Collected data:
Segment Open
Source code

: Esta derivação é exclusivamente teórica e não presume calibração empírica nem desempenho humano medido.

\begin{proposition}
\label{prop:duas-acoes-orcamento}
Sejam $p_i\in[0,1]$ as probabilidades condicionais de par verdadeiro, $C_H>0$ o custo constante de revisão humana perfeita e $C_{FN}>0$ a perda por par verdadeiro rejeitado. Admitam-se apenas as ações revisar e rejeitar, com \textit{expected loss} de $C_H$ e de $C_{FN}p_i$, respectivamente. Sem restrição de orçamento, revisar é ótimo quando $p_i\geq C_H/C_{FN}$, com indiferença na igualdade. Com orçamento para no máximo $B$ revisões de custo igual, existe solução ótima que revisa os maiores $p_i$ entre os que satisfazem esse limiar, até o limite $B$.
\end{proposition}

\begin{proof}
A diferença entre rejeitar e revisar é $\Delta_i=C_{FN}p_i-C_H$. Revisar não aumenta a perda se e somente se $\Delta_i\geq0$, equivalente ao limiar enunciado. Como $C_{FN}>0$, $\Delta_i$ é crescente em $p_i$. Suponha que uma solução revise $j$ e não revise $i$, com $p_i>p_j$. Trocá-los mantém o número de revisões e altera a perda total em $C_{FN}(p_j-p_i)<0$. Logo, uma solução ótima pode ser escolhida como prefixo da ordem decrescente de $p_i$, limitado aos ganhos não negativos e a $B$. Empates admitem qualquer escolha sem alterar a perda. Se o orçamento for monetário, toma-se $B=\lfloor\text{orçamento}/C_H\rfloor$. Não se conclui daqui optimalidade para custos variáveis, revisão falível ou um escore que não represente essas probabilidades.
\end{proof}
Segment Closed
> _Work order_
Return the records in full, exactly as they read.

> _Solution below_
Source code

: Esta derivação é exclusivamente teórica e não presume calibração empírica nem desempenho humano medido.

\begin{proposition}
\label{prop:duas-acoes-orcamento}
Sejam $p_i\in[0,1]$ as probabilidades condicionais de par verdadeiro, $C_H>0$ o custo constante de revisão humana perfeita e $C_{FN}>0$ a perda por par verdadeiro rejeitado. Admitam-se apenas as ações revisar e rejeitar, com \textit{expected loss} de $C_H$ e de $C_{FN}p_i$, respectivamente. Sem restrição de orçamento, revisar é ótimo quando $p_i\geq C_H/C_{FN}$, com indiferença na igualdade. Com orçamento para no máximo $B$ revisões de custo igual, existe solução ótima que revisa os maiores $p_i$ entre os que satisfazem esse limiar, até o limite $B$.
\end{proposition}

\begin{proof}
A diferença entre rejeitar e revisar é $\Delta_i=C_{FN}p_i-C_H$. Revisar não aumenta a perda se e somente se $\Delta_i\geq0$, equivalente ao limiar enunciado. Como $C_{FN}>0$, $\Delta_i$ é crescente em $p_i$. Suponha que uma solução revise $j$ e não revise $i$, com $p_i>p_j$. Trocá-los mantém o número de revisões e altera a perda total em $C_{FN}(p_j-p_i)<0$. Logo, uma solução ótima pode ser escolhida como prefixo da ordem decrescente de $p_i$, limitado aos ganhos não negativos e a $B$. Empates admitem qualquer escolha sem alterar a perda. Se o orçamento for monetário, toma-se $B=\lfloor\text{orçamento}/C_H\rfloor$. Não se conclui daqui optimalidade para custos variáveis, revisão falível ou um escore que não represente essas probabilidades.
\end{proof}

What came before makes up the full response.